E eu desisti porque compreendi.

Não corri. Não liguei. Não me mostrei. E sei que falhei. Porém, aceitei a verdade que não gosto de lembrar mas é impossível esquecer.

Sofro silenciosamente e, desse jeito, sempre sofrerei.

Eu me isolei. Me tranquei por aqui. Mas fui obrigado, não foi opção. Uma consequência da condição. E é claro que isso não é toda a história.

Eu já estive quebrado antes. Aliás, só me lembro de viver assim.

Tudo de bom que vivi, parece que não estive lá, que não existi. Tudo está caindo. Memórias desmoronando. Sentimentos se desmontando. Um amontoado de destroços que estão me remoldando.

Como se eu sempre fizesse parte da mesma forma a longos anos.

Mas, de fato, estou no mesmo lugar. Estagnado fisicamente e preso mentalmente.

Estou só, exatamente como imaginei que estaria quando estivesse perto do fim.

Isso não deveria surpreender quem se esconde. Não deveria assustar quem usa a sombra como abrigo.

Mas eu podia sair e me iluminar. Podia olhar pela janela e ver um sol nascendo e se pondo. Havia a esperança da luz porque eu podia caminhar até lá.

Agora, não importa a hora ou onde estou, o mundo inteiro se apagou.
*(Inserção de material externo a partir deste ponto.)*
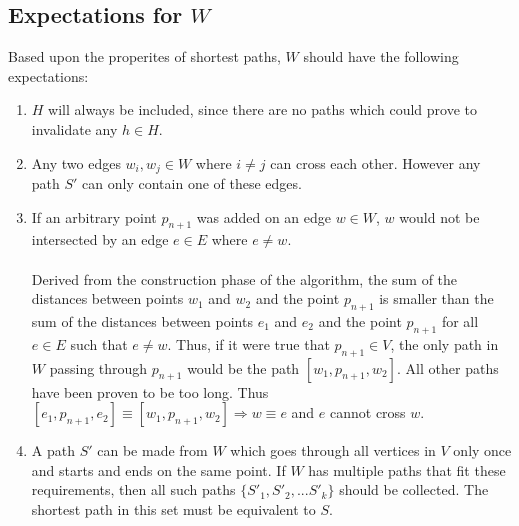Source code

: \documentclass[12pt]{article}
\begin{document}
\subsection{Expectations for $W$}\label{subsec:exp_w}
Based upon the properites of shortest paths, $W$ should have the following expectations:
\begin{enumerate}
\item $H$ will always be included, since there are no paths which could prove to
invalidate any $h \in H$.
\item Any two edges $w_i,w_j \in W$ where $i \neq j$ can cross each other.
However any path $S'$ can only contain one of these edges.
\item If an arbitrary point $p_{n+1}$ was added on an edge $w \in W$,
$w$ would not be intersected by an edge $e \in E$ where $e \neq w$.
\\\\
Derived from the construction phase of the algorithm,
the sum of the distances between points
$w_1$ and $w_2$ and the point $p_{n+1}$
is smaller than the sum of the distances between points
$e_1$ and $e_2$ and the point $p_{n+1}$ for all $e \in E$ such that $e \neq w$.
Thus, if it were true that $p_{n+1} \in V$, the only path in $W$ passing
through $p_{n + 1}$ would be the path $[w_1,p_{n+1},w_2]$.
All other paths have been proven to be too long.
Thus $[e_1,p_{n+1},e_2] \equiv [w_1,p_{n+1},w_2] \Rightarrow w \equiv e$
and $e$ cannot cross $w$.
\item A path $S'$ can be made from $W$ which goes through all vertices in $V$ only once
and starts and ends on the same point.
If $W$ has multiple paths that fit these requirements, then all such paths
$\{S'_1, S'_2, ... S'_k\}$ should be collected.
The shortest path in this set must be equivalent to $S$.
\end{enumerate}
\end{document}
Deito, durmo e sonho em acordar e não estar mais nesse pesadelo. Eu vivo no medo. Escondo segredos. Minto a mim mesmo cada vez que a solidão me lembra do meu tormento.

Será que eu também sentirei alívio algum dia antes de morrer, como você?
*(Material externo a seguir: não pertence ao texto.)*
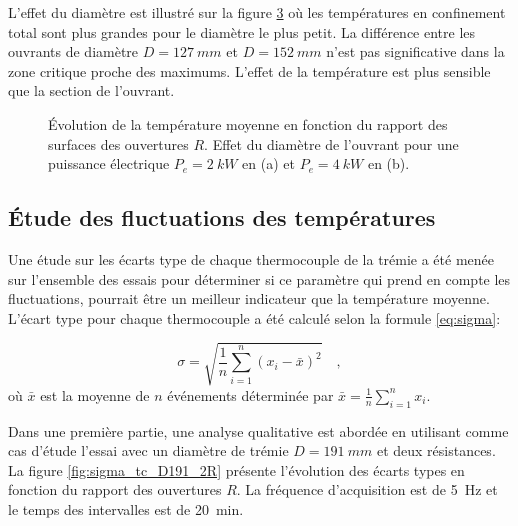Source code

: L'effet du diamètre est illustré sur la figure \ref{fig:T_moy_effet_D} où les températures en confinement total sont plus grandes pour le diamètre le plus petit. La différence entre les ouvrants de diamètre ${D=\SI{127}{mm}}$ et ${D=\SI{152}{mm}}$ n'est pas significative dans la zone critique proche des maximums. L'effet de la température est plus sensible que la section de l'ouvrant.

\begin{figure}
\centering
\begin{subfigure}[t]{0.485\textwidth}
  \centering
  \resizebox{\textwidth}{!}{}
  \caption{}
  \label{fig:T_moy_effet_D_1R}
\end{subfigure}
\begin{subfigure}[t]{0.485\textwidth}
  \centering
  \resizebox{\textwidth}{!}{}
  \caption{}
  \label{fig:T_moy_effet_D_2R}
\end{subfigure}
\caption{Évolution de la température moyenne en fonction du rapport des surfaces des ouvertures $R$. Effet du diamètre de l'ouvrant pour une puissance électrique ${P_e=\SI{2}{kW}}$ en (a) et ${P_e=\SI{4}{kW}}$ en (b).}
\label{fig:T_moy_effet_D}
\end{figure}

\subsection{Étude des fluctuations des températures}
Une étude sur les écarts type de chaque thermocouple de la trémie a été menée sur l'ensemble des essais pour déterminer si ce paramètre qui prend en compte les fluctuations, pourrait être un meilleur indicateur que la température moyenne. L'écart type pour chaque thermocouple a été calculé selon la formule \eqref{eq:sigma}:

\begin{equation}
\sigma = \sqrt{\frac{1}{n} \sum\limits_{i=1}^{n} (x_i - \bar x)^2 } \quad ,
\label{eq:sigma}
\end{equation}
\noindent où $\bar x$ est la moyenne de $n$ événements déterminée par $\bar x = \frac{1}{n} \sum\limits_{i=1}^{n} x_i$.
\vspace{0.5\baselineskip}

Dans une première partie, une analyse qualitative est abordée en utilisant comme cas d'étude l'essai avec un diamètre de trémie $D=\SI{191}{mm}$ et deux résistances. La figure \ref{fig:sigma_tc_D191_2R} présente l'évolution des écarts types en fonction du rapport des ouvertures $R$. La fréquence d'acquisition est de \SI{5}{Hz} et le temps des intervalles est de \SI{20}{min}.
Sabe, o peso que puxava tudo para o fundo, que impedia de voar, está lúcido agora, mas ainda não deixa de ser um peso. Ancorado. Afastado.

Fui esquecido e concordo com isso.

Mas...

Meus olhos abriram depois da pancada. Cai e, no chão, permaneci. Vi o céu ir do azul ao vermelho e levantei em frente a um espelho. Me vi cru, feio e denso. Mas me encarei, olhei fundo o suficiente para encontrar outras versões de mim. E uma delas eu escolhi.

Por centenas de vezes eu virei a ampulheta e risquei os dias num calendário que nem era deste ano. Mas não importava, eu segui o plano. Mesmo me arrastando, cheguei do outro lado, atravessei a corrente e, a cada dia, entendo que o rumo da vida é um só, seguir em frente.

E estou ciente de tudo o que fiz. Toda essa bagagem estará comigo, como um mochileiro cheio de conceitos andando sozinho na estrada, visitando as lembranças mas sem levar mais nada.

Vou me lapidar. Remover o peso interno e alheio. Vou diminuir e expandir. Desmontar e construir.

Cercar e depois fugir. Talvez voltar, talvez ficar, talvez sumir, sei lá.

Não vou encontrar um lugar, mas me encontrar nos lugares. Me tornar um clichê excêntrico. Um parênteses do eixo. Direcionando o vento, escrevendo o segmento, acompanhado eternamente pelas linhas do tempo.